>>>

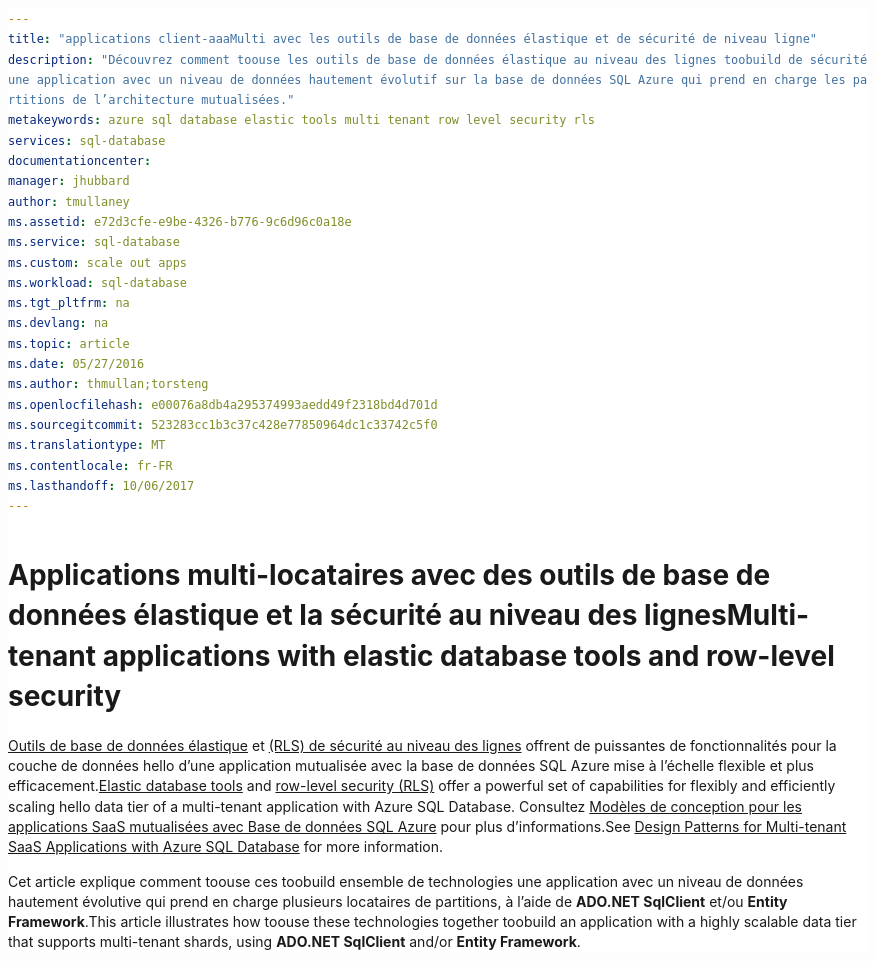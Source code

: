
 ```yaml
---
title: "applications client-aaaMulti avec les outils de base de données élastique et de sécurité de niveau ligne"
description: "Découvrez comment toouse les outils de base de données élastique au niveau des lignes toobuild de sécurité une application avec un niveau de données hautement évolutif sur la base de données SQL Azure qui prend en charge les partitions de l’architecture mutualisées."
metakeywords: azure sql database elastic tools multi tenant row level security rls
services: sql-database
documentationcenter: 
manager: jhubbard
author: tmullaney
ms.assetid: e72d3cfe-e9be-4326-b776-9c6d96c0a18e
ms.service: sql-database
ms.custom: scale out apps
ms.workload: sql-database
ms.tgt_pltfrm: na
ms.devlang: na
ms.topic: article
ms.date: 05/27/2016
ms.author: thmullan;torsteng
ms.openlocfilehash: e00076a8db4a295374993aedd49f2318bd4d701d
ms.sourcegitcommit: 523283cc1b3c37c428e77850964dc1c33742c5f0
ms.translationtype: MT
ms.contentlocale: fr-FR
ms.lasthandoff: 10/06/2017
---
```

# <a name="multi-tenant-applications-with-elastic-database-tools-and-row-level-security"></a><span data-ttu-id="d0957-103">Applications multi-locataires avec des outils de base de données élastique et la sécurité au niveau des lignes</span><span class="sxs-lookup"><span data-stu-id="d0957-103">Multi-tenant applications with elastic database tools and row-level security</span></span>
<span data-ttu-id="d0957-104">[Outils de base de données élastique](sql-database-elastic-scale-get-started.md) et [(RLS) de sécurité au niveau des lignes](https://msdn.microsoft.com/library/dn765131) offrent de puissantes de fonctionnalités pour la couche de données hello d’une application mutualisée avec la base de données SQL Azure mise à l’échelle flexible et plus efficacement.</span><span class="sxs-lookup"><span data-stu-id="d0957-104">[Elastic database tools](sql-database-elastic-scale-get-started.md) and [row-level security (RLS)](https://msdn.microsoft.com/library/dn765131) offer a powerful set of capabilities for flexibly and efficiently scaling hello data tier of a multi-tenant application with Azure SQL Database.</span></span> <span data-ttu-id="d0957-105">Consultez [Modèles de conception pour les applications SaaS mutualisées avec Base de données SQL Azure](sql-database-design-patterns-multi-tenancy-saas-applications.md) pour plus d’informations.</span><span class="sxs-lookup"><span data-stu-id="d0957-105">See [Design Patterns for Multi-tenant SaaS Applications with Azure SQL Database](sql-database-design-patterns-multi-tenancy-saas-applications.md) for more information.</span></span> 

<span data-ttu-id="d0957-106">Cet article explique comment toouse ces toobuild ensemble de technologies une application avec un niveau de données hautement évolutive qui prend en charge plusieurs locataires de partitions, à l’aide de **ADO.NET SqlClient** et/ou **Entity Framework**.</span><span class="sxs-lookup"><span data-stu-id="d0957-106">This article illustrates how toouse these technologies together toobuild an application with a highly scalable data tier that supports multi-tenant shards, using **ADO.NET SqlClient** and/or **Entity Framework**.</span></span>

<<<

→ WHAT TO DO: All of the material must be given again exactly, though no picture may appear in the copy.

→ YOUR SOLUTION:
Source code

:
 ```yaml
---
title: "applications client-aaaMulti avec les outils de base de données élastique et de sécurité de niveau ligne"
description: "Découvrez comment toouse les outils de base de données élastique au niveau des lignes toobuild de sécurité une application avec un niveau de données hautement évolutif sur la base de données SQL Azure qui prend en charge les partitions de l’architecture mutualisées."
metakeywords: azure sql database elastic tools multi tenant row level security rls
services: sql-database
documentationcenter: 
manager: jhubbard
author: tmullaney
ms.assetid: e72d3cfe-e9be-4326-b776-9c6d96c0a18e
ms.service: sql-database
ms.custom: scale out apps
ms.workload: sql-database
ms.tgt_pltfrm: na
ms.devlang: na
ms.topic: article
ms.date: 05/27/2016
ms.author: thmullan;torsteng
ms.openlocfilehash: e00076a8db4a295374993aedd49f2318bd4d701d
ms.sourcegitcommit: 523283cc1b3c37c428e77850964dc1c33742c5f0
ms.translationtype: MT
ms.contentlocale: fr-FR
ms.lasthandoff: 10/06/2017
---
```

# <a name="multi-tenant-applications-with-elastic-database-tools-and-row-level-security"></a><span data-ttu-id="d0957-103">Applications multi-locataires avec des outils de base de données élastique et la sécurité au niveau des lignes</span><span class="sxs-lookup"><span data-stu-id="d0957-103">Multi-tenant applications with elastic database tools and row-level security</span></span>
<span data-ttu-id="d0957-104">[Outils de base de données élastique](sql-database-elastic-scale-get-started.md) et [(RLS) de sécurité au niveau des lignes](https://msdn.microsoft.com/library/dn765131) offrent de puissantes de fonctionnalités pour la couche de données hello d’une application mutualisée avec la base de données SQL Azure mise à l’échelle flexible et plus efficacement.</span><span class="sxs-lookup"><span data-stu-id="d0957-104">[Elastic database tools](sql-database-elastic-scale-get-started.md) and [row-level security (RLS)](https://msdn.microsoft.com/library/dn765131) offer a powerful set of capabilities for flexibly and efficiently scaling hello data tier of a multi-tenant application with Azure SQL Database.</span></span> <span data-ttu-id="d0957-105">Consultez [Modèles de conception pour les applications SaaS mutualisées avec Base de données SQL Azure](sql-database-design-patterns-multi-tenancy-saas-applications.md) pour plus d’informations.</span><span class="sxs-lookup"><span data-stu-id="d0957-105">See [Design Patterns for Multi-tenant SaaS Applications with Azure SQL Database](sql-database-design-patterns-multi-tenancy-saas-applications.md) for more information.</span></span> 

<span data-ttu-id="d0957-106">Cet article explique comment toouse ces toobuild ensemble de technologies une application avec un niveau de données hautement évolutive qui prend en charge plusieurs locataires de partitions, à l’aide de **ADO.NET SqlClient** et/ou **Entity Framework**.</span><span class="sxs-lookup"><span data-stu-id="d0957-106">This article illustrates how toouse these technologies together toobuild an application with a highly scalable data tier that supports multi-tenant shards, using **ADO.NET SqlClient** and/or **Entity Framework**.</span></span>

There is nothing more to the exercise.